The care of the earth is our most ancient and most worthy, and after all our most pleasing responsibility – Wendell Berry
Kalimat yang menguatkan keyakinan kita dalam mengusahakan kehidupan yang menenangkan, yang menolak kehidupan yang serba instan. Bahwa merawat bumi adalah tanggung jawab kita yang paling kuno, paling mulia, dan pada akhirnya merupakan tanggung jawab yang paling menyenangkan, begitulah terjemahan dalam bahasa Indonesia dari kalimat baik di awal.
Inilah tanggung jawab yang menyenangkan walau terlihat ribet. Apalagi bagiku yang tinggal di daerah perkotaan. Akhirnya aku punya kandang ayam. Terharu? Banget, karena keinginan yang sudah lama (bahkan mungkin diawal pernikahan) ternyata doa tanpa sadar itu pun diijabah. Belajar sana sini pelan pelan diwujudkan. Program kembali ke akar itu cukup mudah asal kita memberikan diri kita ruang untuk bernafas. Ruang bernafas kita ternyata bisa ditemukan di halaman rumah yang ditanami sayur, buah, tanaman herbal, serta berternak skala mikro.
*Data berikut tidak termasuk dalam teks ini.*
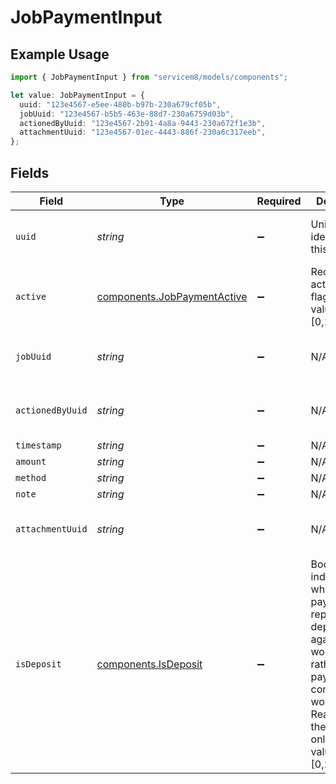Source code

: # JobPaymentInput

## Example Usage

```typescript
import { JobPaymentInput } from "servicem8/models/components";

let value: JobPaymentInput = {
  uuid: "123e4567-e5ee-480b-b97b-230a679cf05b",
  jobUuid: "123e4567-b5b5-463e-88d7-230a6759d03b",
  actionedByUuid: "123e4567-2b91-4a8a-9443-230a672f1e3b",
  attachmentUuid: "123e4567-01ec-4443-886f-230a6c317eeb",
};
```

## Fields

| Field                                                                                                                                                                                                     | Type                                                                                                                                                                                                      | Required                                                                                                                                                                                                  | Description                                                                                                                                                                                               | Example                                                                                                                                                                                                   |
| --------------------------------------------------------------------------------------------------------------------------------------------------------------------------------------------------------- | --------------------------------------------------------------------------------------------------------------------------------------------------------------------------------------------------------- | --------------------------------------------------------------------------------------------------------------------------------------------------------------------------------------------------------- | --------------------------------------------------------------------------------------------------------------------------------------------------------------------------------------------------------- | --------------------------------------------------------------------------------------------------------------------------------------------------------------------------------------------------------- |
| `uuid`                                                                                                                                                                                                    | *string*                                                                                                                                                                                                  | :heavy_minus_sign:                                                                                                                                                                                        | Unique identifier for this record                                                                                                                                                                         | 123e4567-e5ee-480b-b97b-230a679cf05b                                                                                                                                                                      |
| `active`                                                                                                                                                                                                  | [components.JobPaymentActive](../../models/components/jobpaymentactive.md)                                                                                                                                | :heavy_minus_sign:                                                                                                                                                                                        | Record active/deleted flag.  Valid values are [0,1]                                                                                                                                                       |                                                                                                                                                                                                           |
| `jobUuid`                                                                                                                                                                                                 | *string*                                                                                                                                                                                                  | :heavy_minus_sign:                                                                                                                                                                                        | N/A                                                                                                                                                                                                       | 123e4567-b5b5-463e-88d7-230a6759d03b                                                                                                                                                                      |
| `actionedByUuid`                                                                                                                                                                                          | *string*                                                                                                                                                                                                  | :heavy_minus_sign:                                                                                                                                                                                        | N/A                                                                                                                                                                                                       | 123e4567-2b91-4a8a-9443-230a672f1e3b                                                                                                                                                                      |
| `timestamp`                                                                                                                                                                                               | *string*                                                                                                                                                                                                  | :heavy_minus_sign:                                                                                                                                                                                        | N/A                                                                                                                                                                                                       |                                                                                                                                                                                                           |
| `amount`                                                                                                                                                                                                  | *string*                                                                                                                                                                                                  | :heavy_minus_sign:                                                                                                                                                                                        | N/A                                                                                                                                                                                                       |                                                                                                                                                                                                           |
| `method`                                                                                                                                                                                                  | *string*                                                                                                                                                                                                  | :heavy_minus_sign:                                                                                                                                                                                        | N/A                                                                                                                                                                                                       |                                                                                                                                                                                                           |
| `note`                                                                                                                                                                                                    | *string*                                                                                                                                                                                                  | :heavy_minus_sign:                                                                                                                                                                                        | N/A                                                                                                                                                                                                       |                                                                                                                                                                                                           |
| `attachmentUuid`                                                                                                                                                                                          | *string*                                                                                                                                                                                                  | :heavy_minus_sign:                                                                                                                                                                                        | N/A                                                                                                                                                                                                       | 123e4567-01ec-4443-886f-230a6c317eeb                                                                                                                                                                      |
| `isDeposit`                                                                                                                                                                                               | [components.IsDeposit](../../models/components/isdeposit.md)                                                                                                                                              | :heavy_minus_sign:                                                                                                                                                                                        | Boolean flag indicating whether this payment represents a deposit against future work (true) rather than a payment for completed work (false). Read-only in the API. (Read only).  Valid values are [0,1] |                                                                                                                                                                                                           |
Selain mempraktekkan isu ketahanan pangan, ternyata memelihara ayam esensinya yang paling penting adalah melambatkan ritme hidup kita. Terhubung dengan irama alam dan cara kuno sebuah keluarga dan rumah tangga untuk tetap sadar ada sisi hidup kita yang bisa lebih hidup dan melambatkan nafas dengan bersentuhan dengan bumi yang kita pijak, bukan layar yang telah merenggut dan memenjara kebebasan kita.
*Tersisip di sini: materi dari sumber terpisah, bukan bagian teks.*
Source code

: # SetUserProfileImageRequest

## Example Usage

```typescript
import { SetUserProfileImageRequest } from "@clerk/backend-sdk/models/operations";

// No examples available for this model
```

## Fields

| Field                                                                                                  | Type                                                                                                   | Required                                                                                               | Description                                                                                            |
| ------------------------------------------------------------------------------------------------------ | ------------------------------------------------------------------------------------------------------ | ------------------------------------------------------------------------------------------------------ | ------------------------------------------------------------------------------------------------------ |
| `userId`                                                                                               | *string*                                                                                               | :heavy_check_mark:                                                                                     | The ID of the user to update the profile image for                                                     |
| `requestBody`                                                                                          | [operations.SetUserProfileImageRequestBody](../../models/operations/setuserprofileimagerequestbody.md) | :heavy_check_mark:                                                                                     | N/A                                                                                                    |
Sensasi Itu yang bikin tenang….
Ada sensasi magis yang sulit dijelaskan saat kita membidani sebuah proyek kandang ayam untuk keluarga. Dari yang mengatur waktu agar mengusahakan kandang tetap bersih, karena rumah tak hanya digunakan keluarga inti tapi juga ibu-ibu dan anak-anak yang belajar tahsin dirumah. Karena cukup padat lalu lalang muslimah dari senin-jum’at. Aku pun tak luput dari mencari tau cara membuat pakan dan merawat ayam agar tetap sehat sampai sensasi memegang telur.
Ada kebiasaan baru di keluarga kami yakni memantau kandang dan melihat apakah ada telur yang keluar baik pagi, siang, ataupun sore. Ternyata seru juga, hehe. Selain sebuah proyek eksperimen orangtuanya, sebenarnya kami ingin mengajak anak-anak untuk tumbuh bersama menjadikan kandang ayam sebagai ruang belajar alam dan etika yang paling nyata. Bahwa kita secara mandiri bisa mengusahakan makanan yang asal muasalnya diketahui bentuk dan wujudnya. Telur dihasilkan dari ayam yang kita kenal sehari-hari bukan rak swalayan yang anonim. Homesteading bukan hanya tentang produktivitas namun tetap belajar terus cara merawat ayam dengan penuh perhatian.
Tetap hadir…
Berlama-lama di halaman belakang rumah mungkin salah satu menenangkan pikiran dari kewajiban manusia modern. Bahwa bisa memegang telur yang hangat dan segala proses yang menyertai kandang ayam ini adalah sesuatu yang mewah. Maklumlah masih baru punya ayam ya, bahkan aku meliburkan diri dari hobi olahraga padel hehehe. Aku ingin menikmati halaman belakang rumah menjadi ruang kecil kita memahami fakta kehidupan dengan damai. Merawatnya perlahan agar terlihat bersih, rapih, dan menyenangkan. Kita bisa memilih kehidupan yang demikian. Tidak terburu.
Memelihara ayam mungkin terkesan tidak praktis bahkan tradisional atau kuno. Namun, ditengah kebisingan zaman ini, kembali ke akar kehidupan -merawat makhluk hidup dan menyatu dengan alam- adalah kemewahan yang sebenarnya. Mungkin beberapa akan bicara bahwa “jika butuh telur atau ayam tinggal beli, praktis”. Betul, karena bagi masyarakat perkotaan lahan itu tak semua bisa ada. Akhirnya keinginan itu terpendam dan terlupa seiring waktu. Pada akhirnya tergantung pilihan hidup yang bisa kita lakukan semampunya.
Ingatlah sebuah pesan dalam semangat homesteading, bahwa kemandirian (sekecil apapun itu) adalah bentuk kedaulatan diri. -John Seymour dalam buku The Complet Book of Self-Sufficiency.